Scala Dataframe FAQ: How do I use a DataFrame in Scala?
Dataframe is using Spark SQL to implement.
Json file:
{"id" : "1201", "name" : "satish", "age" : "25"},
{"id" : "1202", "name" : "krishna", "age" : "28"},
{"id" : "1203", "name" : "amith", "age" : "39"},
{"id" : "1204", "name" : "javed", "age" : "23"},
{"id" : "1205", "name" : "prudvi", "age" : "23"}
sql is the instance of class SQLContext, SQLContext instance was not created by Scala by default, but spark session class and SparkContext class are there by default. So firstly need to create a SQLContext instance:
scala> val sql = new org.apache.spark.sql.SQLContext(sc)
Then read the json file with specific location of the json file:
scala> val df = sql.read.json("input_data/employee.json")

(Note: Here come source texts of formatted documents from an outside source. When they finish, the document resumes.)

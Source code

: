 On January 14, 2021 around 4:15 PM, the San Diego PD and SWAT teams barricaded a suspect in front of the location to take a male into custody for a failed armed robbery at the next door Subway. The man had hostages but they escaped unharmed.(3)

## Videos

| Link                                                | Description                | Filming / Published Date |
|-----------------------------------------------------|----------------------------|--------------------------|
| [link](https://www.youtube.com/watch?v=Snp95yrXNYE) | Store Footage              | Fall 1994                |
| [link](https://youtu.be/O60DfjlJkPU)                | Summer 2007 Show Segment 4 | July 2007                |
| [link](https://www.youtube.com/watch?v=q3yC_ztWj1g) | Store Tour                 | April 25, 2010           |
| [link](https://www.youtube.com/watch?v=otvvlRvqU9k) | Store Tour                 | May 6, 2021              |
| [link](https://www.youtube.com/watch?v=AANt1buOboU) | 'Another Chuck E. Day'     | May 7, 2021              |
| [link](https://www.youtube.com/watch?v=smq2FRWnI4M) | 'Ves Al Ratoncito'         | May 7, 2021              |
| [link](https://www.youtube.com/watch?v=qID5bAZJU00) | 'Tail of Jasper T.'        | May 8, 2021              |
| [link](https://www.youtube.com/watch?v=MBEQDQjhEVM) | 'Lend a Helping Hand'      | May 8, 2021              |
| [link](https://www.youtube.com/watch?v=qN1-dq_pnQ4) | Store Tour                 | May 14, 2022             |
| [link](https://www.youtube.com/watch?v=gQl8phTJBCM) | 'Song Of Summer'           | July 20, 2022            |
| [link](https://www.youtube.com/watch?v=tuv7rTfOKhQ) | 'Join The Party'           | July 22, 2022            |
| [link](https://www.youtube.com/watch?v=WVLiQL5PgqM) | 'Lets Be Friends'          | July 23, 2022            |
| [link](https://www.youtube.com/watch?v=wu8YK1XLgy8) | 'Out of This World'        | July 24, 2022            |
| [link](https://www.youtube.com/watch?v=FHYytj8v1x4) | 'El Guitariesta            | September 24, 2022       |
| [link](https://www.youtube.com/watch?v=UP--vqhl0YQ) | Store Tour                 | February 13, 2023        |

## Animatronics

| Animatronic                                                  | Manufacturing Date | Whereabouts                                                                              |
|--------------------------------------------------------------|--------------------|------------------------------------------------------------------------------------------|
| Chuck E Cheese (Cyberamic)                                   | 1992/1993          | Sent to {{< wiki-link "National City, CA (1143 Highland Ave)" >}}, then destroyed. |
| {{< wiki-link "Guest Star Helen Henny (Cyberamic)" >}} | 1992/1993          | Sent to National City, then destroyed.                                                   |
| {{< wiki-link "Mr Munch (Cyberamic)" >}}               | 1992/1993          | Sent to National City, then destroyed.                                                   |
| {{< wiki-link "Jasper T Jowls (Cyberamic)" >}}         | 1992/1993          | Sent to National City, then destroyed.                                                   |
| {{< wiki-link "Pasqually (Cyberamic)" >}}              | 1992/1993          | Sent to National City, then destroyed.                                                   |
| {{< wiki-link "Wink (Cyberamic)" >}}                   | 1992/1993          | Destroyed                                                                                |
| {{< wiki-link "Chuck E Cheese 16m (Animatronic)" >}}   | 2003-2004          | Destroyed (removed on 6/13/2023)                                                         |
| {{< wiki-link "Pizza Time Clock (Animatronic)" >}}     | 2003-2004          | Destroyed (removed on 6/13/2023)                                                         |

Now the DataFrame df was created, and the related functions can be called by df:
scala> df.show
+---+----+-------+
|age| id| name|
+---+----+-------+
| 25|1201| satish|
| 28|1202|krishna|
| 39|1203| amith|
| 23|1204| javed|
| 23|1205| prudvi|
+---+----+-------+
scala> df.select("id").show
+----+
| id|
+----+
|1201|
|1202|
|1203|
|1204|
|1205|
+----+